### Activity
Find each line in the records below that contains the word "solved", and copy it out.

================

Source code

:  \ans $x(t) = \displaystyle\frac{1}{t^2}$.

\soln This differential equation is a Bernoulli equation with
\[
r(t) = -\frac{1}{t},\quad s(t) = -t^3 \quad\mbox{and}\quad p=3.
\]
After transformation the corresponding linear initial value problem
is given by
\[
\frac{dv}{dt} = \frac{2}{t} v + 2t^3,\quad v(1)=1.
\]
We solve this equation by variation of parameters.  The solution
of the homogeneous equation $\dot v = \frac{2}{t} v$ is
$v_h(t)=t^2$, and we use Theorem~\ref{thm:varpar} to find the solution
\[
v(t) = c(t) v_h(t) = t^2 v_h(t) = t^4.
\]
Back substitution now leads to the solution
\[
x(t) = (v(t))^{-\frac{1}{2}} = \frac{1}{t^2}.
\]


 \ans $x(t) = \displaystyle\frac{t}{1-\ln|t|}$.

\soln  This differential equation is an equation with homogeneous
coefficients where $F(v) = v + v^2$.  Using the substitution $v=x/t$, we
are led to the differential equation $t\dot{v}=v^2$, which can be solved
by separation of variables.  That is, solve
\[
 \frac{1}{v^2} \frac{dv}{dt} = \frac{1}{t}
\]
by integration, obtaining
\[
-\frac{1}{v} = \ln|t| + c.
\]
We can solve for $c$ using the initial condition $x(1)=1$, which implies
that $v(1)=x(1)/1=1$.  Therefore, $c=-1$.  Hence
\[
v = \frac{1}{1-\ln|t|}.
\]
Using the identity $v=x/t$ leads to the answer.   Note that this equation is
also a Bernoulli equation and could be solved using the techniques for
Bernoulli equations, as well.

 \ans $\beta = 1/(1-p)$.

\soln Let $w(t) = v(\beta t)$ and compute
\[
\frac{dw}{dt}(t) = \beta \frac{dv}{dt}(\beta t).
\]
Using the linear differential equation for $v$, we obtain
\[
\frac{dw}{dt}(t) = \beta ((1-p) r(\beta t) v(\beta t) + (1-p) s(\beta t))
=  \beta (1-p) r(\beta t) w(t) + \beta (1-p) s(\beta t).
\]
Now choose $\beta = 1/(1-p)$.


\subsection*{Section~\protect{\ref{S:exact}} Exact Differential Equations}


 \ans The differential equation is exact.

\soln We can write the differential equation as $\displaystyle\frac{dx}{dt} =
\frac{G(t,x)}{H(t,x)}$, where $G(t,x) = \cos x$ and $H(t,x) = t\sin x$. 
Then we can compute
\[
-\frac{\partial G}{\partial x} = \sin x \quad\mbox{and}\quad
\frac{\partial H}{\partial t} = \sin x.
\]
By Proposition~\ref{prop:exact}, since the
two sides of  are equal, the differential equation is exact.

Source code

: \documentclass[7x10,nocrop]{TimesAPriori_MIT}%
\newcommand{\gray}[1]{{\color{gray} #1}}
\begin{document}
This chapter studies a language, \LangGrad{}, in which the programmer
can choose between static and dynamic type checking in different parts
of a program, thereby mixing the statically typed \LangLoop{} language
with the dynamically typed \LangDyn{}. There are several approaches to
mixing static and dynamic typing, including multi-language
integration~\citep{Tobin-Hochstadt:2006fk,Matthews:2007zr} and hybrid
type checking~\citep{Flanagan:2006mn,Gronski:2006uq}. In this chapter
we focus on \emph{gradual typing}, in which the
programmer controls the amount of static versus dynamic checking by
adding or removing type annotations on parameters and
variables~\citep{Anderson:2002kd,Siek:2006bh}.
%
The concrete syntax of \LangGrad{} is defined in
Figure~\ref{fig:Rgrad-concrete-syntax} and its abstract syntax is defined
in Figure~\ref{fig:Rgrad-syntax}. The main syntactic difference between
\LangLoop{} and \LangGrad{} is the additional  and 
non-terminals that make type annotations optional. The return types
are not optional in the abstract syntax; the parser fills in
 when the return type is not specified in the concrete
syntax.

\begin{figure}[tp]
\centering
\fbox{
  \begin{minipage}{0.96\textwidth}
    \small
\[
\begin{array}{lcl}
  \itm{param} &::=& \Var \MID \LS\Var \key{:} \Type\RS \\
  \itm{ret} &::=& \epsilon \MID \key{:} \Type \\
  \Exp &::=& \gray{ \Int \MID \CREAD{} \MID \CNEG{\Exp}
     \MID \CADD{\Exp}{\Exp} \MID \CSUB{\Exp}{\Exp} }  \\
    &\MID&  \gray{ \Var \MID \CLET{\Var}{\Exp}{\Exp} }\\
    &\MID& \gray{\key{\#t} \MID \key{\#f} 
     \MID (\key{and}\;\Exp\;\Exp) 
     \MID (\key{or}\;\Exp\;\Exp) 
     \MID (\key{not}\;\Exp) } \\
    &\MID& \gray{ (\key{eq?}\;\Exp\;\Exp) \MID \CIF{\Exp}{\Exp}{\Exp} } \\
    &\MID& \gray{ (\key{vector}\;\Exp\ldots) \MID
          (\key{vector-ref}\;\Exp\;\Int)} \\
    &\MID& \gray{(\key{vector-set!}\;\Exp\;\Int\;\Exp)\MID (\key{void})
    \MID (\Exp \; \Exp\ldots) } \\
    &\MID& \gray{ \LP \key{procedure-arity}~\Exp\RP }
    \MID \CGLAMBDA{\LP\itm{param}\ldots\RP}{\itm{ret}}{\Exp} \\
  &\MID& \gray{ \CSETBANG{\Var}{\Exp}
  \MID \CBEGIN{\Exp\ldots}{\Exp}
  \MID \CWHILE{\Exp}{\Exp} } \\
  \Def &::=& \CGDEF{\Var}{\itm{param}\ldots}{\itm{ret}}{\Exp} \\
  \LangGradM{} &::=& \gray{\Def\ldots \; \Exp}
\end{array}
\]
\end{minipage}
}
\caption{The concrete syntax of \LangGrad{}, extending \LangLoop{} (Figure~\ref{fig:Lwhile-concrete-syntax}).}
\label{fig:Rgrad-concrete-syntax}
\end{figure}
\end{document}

================

### Exercise answer
are led to the differential equation $t\dot{v}=v^2$, which can be solved
also a Bernoulli equation and could be solved using the techniques for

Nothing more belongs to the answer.